*** Input data ***

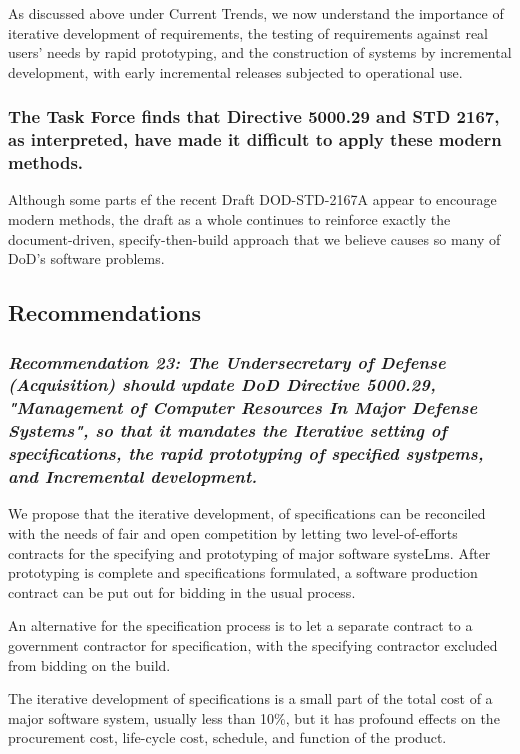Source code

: \documentclass[12pt]{article}
\begin{document}
As discussed above under Current Trends, we now understand the importance of
iterative development of requirements, the testing of requirements against real
users’ needs by rapid prototyping, and the construction of systems by
incremental development, with early incremental releases subjected to
operational use.

\subsubsection*{The Task Force finds that Directive 5000.29 and STD 2167, as
interpreted, have made it difficult to apply these modern methods.}

Although some parts ef the recent Draft DOD-STD-2167A appear to encourage
modern methods, the draft as a whole continues to reinforce exactly the
document-driven, specify-then-build approach that we believe causes so many of
DoD’s software problems.

\subsection*{Recommendations}

\subsubsection*{\textit{Recommendation 23: The Undersecretary of Defense
(Acquisition) should update DoD Directive 5000.29, "Management of Computer
Resources In Major Defense Systems", so that it mandates the Iterative setting
of specifications, the rapid prototyping of specified systpems, and Incremental
development.}}

We propose that the iterative development, of specifications can be reconciled
with the needs of fair and open competition by letting two level-of-efforts
contracts for the specifying and prototyping of major software systeLms. After
prototyping is complete and specifications formulated, a software production
contract can be put out for bidding in the usual process.

An alternative for the specification process is to let a separate contract to a government
contractor for specification, with the specifying contractor excluded from bidding on the
build.

The iterative development of specifications is a small part of the total cost
of a major software system, usually less than 10\%, but it has profound effects
on the procurement cost, life-cycle cost, schedule, and function of the
product.
\end{document}
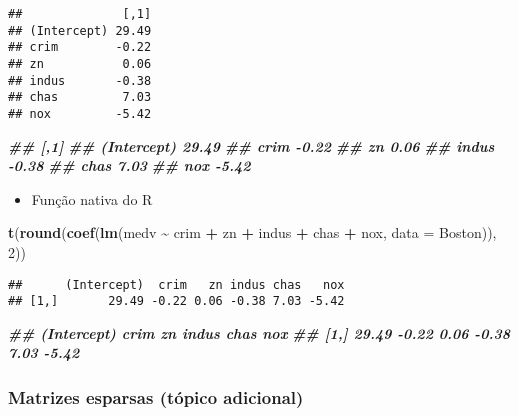 \documentclass[
]{article}
\newenvironment{Shaded}{\begin{snugshade}}{\end{snugshade}}
\newcommand{\AttributeTok}[1]{\textcolor[rgb]{0.13,0.29,0.53}{#1}}
\newcommand{\DecValTok}[1]{\textcolor[rgb]{0.00,0.00,0.81}{#1}}
\newcommand{\DocumentationTok}[1]{\textcolor[rgb]{0.56,0.35,0.01}{\textbf{\textit{#1}}}}
\newcommand{\FunctionTok}[1]{\textcolor[rgb]{0.13,0.29,0.53}{\textbf{#1}}}
\newcommand{\NormalTok}[1]{#1}
\newcommand{\SpecialCharTok}[1]{\textcolor[rgb]{0.81,0.36,0.00}{\textbf{#1}}}
\providecommand{\tightlist}{%
  \setlength{\itemsep}{0pt}\setlength{\parskip}{0pt}}
\begin{document}
\begin{verbatim}
##              [,1]
## (Intercept) 29.49
## crim        -0.22
## zn           0.06
## indus       -0.38
## chas         7.03
## nox         -5.42
\end{verbatim}

\begin{Shaded}
\begin{Highlighting}[]
\DocumentationTok{\#\# [,1]}
\DocumentationTok{\#\# (Intercept) 29.49}
\DocumentationTok{\#\# crim {-}0.22}
\DocumentationTok{\#\# zn 0.06}
\DocumentationTok{\#\# indus {-}0.38}
\DocumentationTok{\#\# chas 7.03}
\DocumentationTok{\#\# nox {-}5.42}
\end{Highlighting}
\end{Shaded}

\begin{itemize}
\tightlist
\item
  Função nativa do R
\end{itemize}

\begin{Shaded}
\begin{Highlighting}[]
\FunctionTok{t}\NormalTok{(}\FunctionTok{round}\NormalTok{(}\FunctionTok{coef}\NormalTok{(}\FunctionTok{lm}\NormalTok{(medv }\SpecialCharTok{\textasciitilde{}}\NormalTok{ crim }\SpecialCharTok{+}\NormalTok{ zn }\SpecialCharTok{+}\NormalTok{ indus }\SpecialCharTok{+}\NormalTok{ chas }\SpecialCharTok{+}\NormalTok{ nox, }\AttributeTok{data =}\NormalTok{ Boston)), }\DecValTok{2}\NormalTok{))}
\end{Highlighting}
\end{Shaded}

\begin{verbatim}
##      (Intercept)  crim   zn indus chas   nox
## [1,]       29.49 -0.22 0.06 -0.38 7.03 -5.42
\end{verbatim}

\begin{Shaded}
\begin{Highlighting}[]
\DocumentationTok{\#\# (Intercept) crim zn indus chas nox}
\DocumentationTok{\#\# [1,] 29.49 {-}0.22 0.06 {-}0.38 7.03 {-}5.42}
\end{Highlighting}
\end{Shaded}

\hypertarget{matrizes-esparsas-tuxf3pico-adicional}{%
\subsubsection{Matrizes esparsas (tópico
adicional)}\label{matrizes-esparsas-tuxf3pico-adicional}}
\end{document}
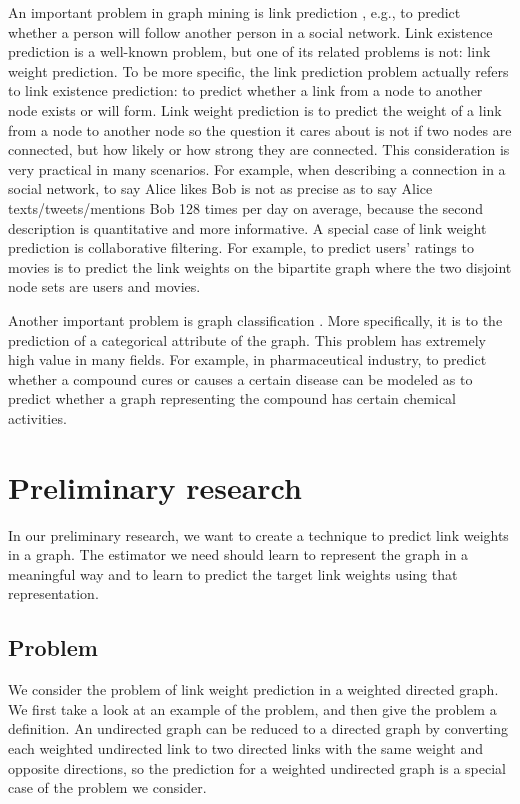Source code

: \documentclass{article}
\begin{document}
An important problem in graph mining is link prediction \cite{liben2007link},
e.g., to predict whether a person will follow another person in a social network.
Link existence prediction is a well-known problem,
but one of its related problems is not: link weight prediction.
To be more specific,
the link prediction problem actually refers to link existence prediction:
to predict whether a link from a node to another node exists or will form.
Link weight prediction is
to predict the weight of a link from a node to another node
so the question it cares about is not if two nodes are connected,
but how likely or how strong they are connected.
This consideration is very practical in many scenarios.
For example, when describing a connection in a social network,
to say Alice likes Bob is not as precise as
to say Alice texts/tweets/mentions Bob 128 times per day on average,
because the second description is quantitative and more informative.
A special case of link weight prediction is collaborative filtering.
For example, to predict users' ratings to movies
is to predict the link weights on the bipartite graph
where the two disjoint node sets are users and movies.

Another important problem is graph classification \cite{duda2012pattern}.
More specifically, it is to the prediction of a categorical attribute of the graph.
This problem has extremely high value in many fields.
For example, in pharmaceutical industry,
to predict whether a compound cures or causes a certain disease
can be modeled as to predict whether a graph representing the compound
has certain chemical activities.

\section{Preliminary research}
In our preliminary research,
we want to create a technique to predict link weights in a graph.
The estimator we need should learn to represent the graph in a meaningful way
and to learn to predict the target link weights using that representation.

\subsection{Problem}
We consider the problem of link weight prediction in a weighted directed graph.
We first take a look at an example of the problem,
and then give the problem a definition.
An undirected graph can be reduced to a directed graph by converting each weighted undirected link to two directed links with the same weight and opposite directions,
so the prediction for a weighted undirected graph is a special case of the problem we consider.
\end{document}
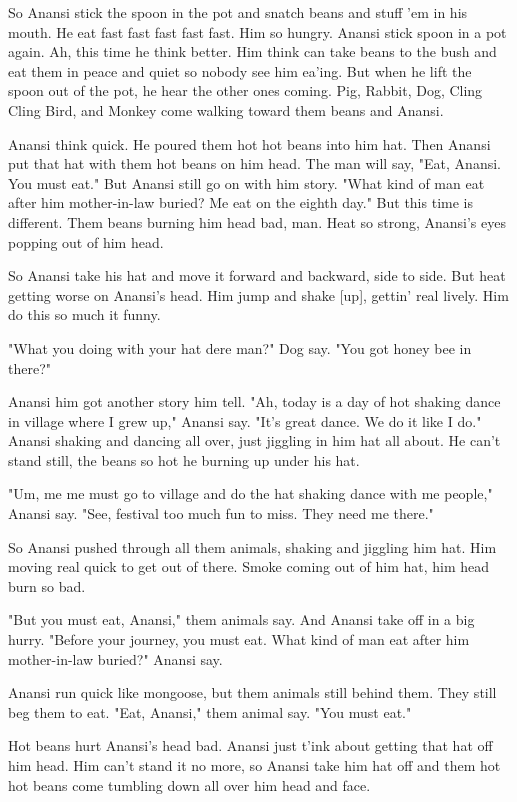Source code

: So Anansi stick the spoon in the pot and snatch beans and stuff 'em in his mouth. He eat fast fast fast fast fast. Him so hungry. Anansi stick spoon in a pot again. Ah, this time he think better. Him think can take beans to the bush and eat them in peace and quiet so nobody see him ea'ing. But when he lift the spoon out of the pot, he hear the other ones coming. Pig, Rabbit, Dog, Cling Cling Bird, and Monkey come walking toward them beans and Anansi.

Anansi think quick. He poured them hot hot beans into him hat. Then Anansi put that hat with them hot beans on him head. The man will say, "Eat, Anansi. You must eat." But Anansi still go on with him story. "What kind of man eat after him mother-in-law buried? Me eat on the eighth day." But this time is different. Them beans burning him head bad, man. Heat so strong, Anansi's eyes popping out of him head.

So Anansi take his hat and move it forward and backward, side to side. But heat getting worse on Anansi's head. Him jump and shake [up], gettin' real lively. Him do this so much it funny.

"What you doing with your hat dere man?" Dog say. "You got honey bee in there?"

Anansi him got another story him tell. "Ah, today is a day of hot shaking dance in village where I grew up," Anansi say. "It's great dance. We do it like I do." Anansi shaking and dancing all over, just jiggling in him hat all about. He can't stand still, the beans so hot he burning up under his hat.

"Um, me me must go to village and do the hat shaking dance with me people," Anansi say. "See, festival too much fun to miss. They need me there."

So Anansi pushed through all them animals, shaking and jiggling him hat. Him moving real quick to get out of there. Smoke coming out of him hat, him head burn so bad.

"But you must eat, Anansi," them animals say. And Anansi take off in a big hurry. "Before your journey, you must eat. What kind of man eat after him mother-in-law buried?" Anansi say.

Anansi run quick like mongoose, but them animals still behind them. They still beg them to eat. "Eat, Anansi," them animal say. "You must eat."

Hot beans hurt Anansi's head bad. Anansi just t'ink about getting that hat off him head. Him can't stand it no more, so Anansi take him hat off and them hot hot beans come tumbling down all over him head and face.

***

§ Work to be completed
Would you repeat exactly, and only, the lines from the start of the records above through the line containing "We propose that", with the pictures omitted?

§ Task answer
Source code

: \documentclass[12pt]{article}
\begin{document}
As discussed above under Current Trends, we now understand the importance of
iterative development of requirements, the testing of requirements against real
users’ needs by rapid prototyping, and the construction of systems by
incremental development, with early incremental releases subjected to
operational use.

\subsubsection*{The Task Force finds that Directive 5000.29 and STD 2167, as
interpreted, have made it difficult to apply these modern methods.}

Although some parts ef the recent Draft DOD-STD-2167A appear to encourage
modern methods, the draft as a whole continues to reinforce exactly the
document-driven, specify-then-build approach that we believe causes so many of
DoD’s software problems.

\subsection*{Recommendations}

\subsubsection*{\textit{Recommendation 23: The Undersecretary of Defense
(Acquisition) should update DoD Directive 5000.29, "Management of Computer
Resources In Major Defense Systems", so that it mandates the Iterative setting
of specifications, the rapid prototyping of specified systpems, and Incremental
development.}}

We propose that the iterative development, of specifications can be reconciled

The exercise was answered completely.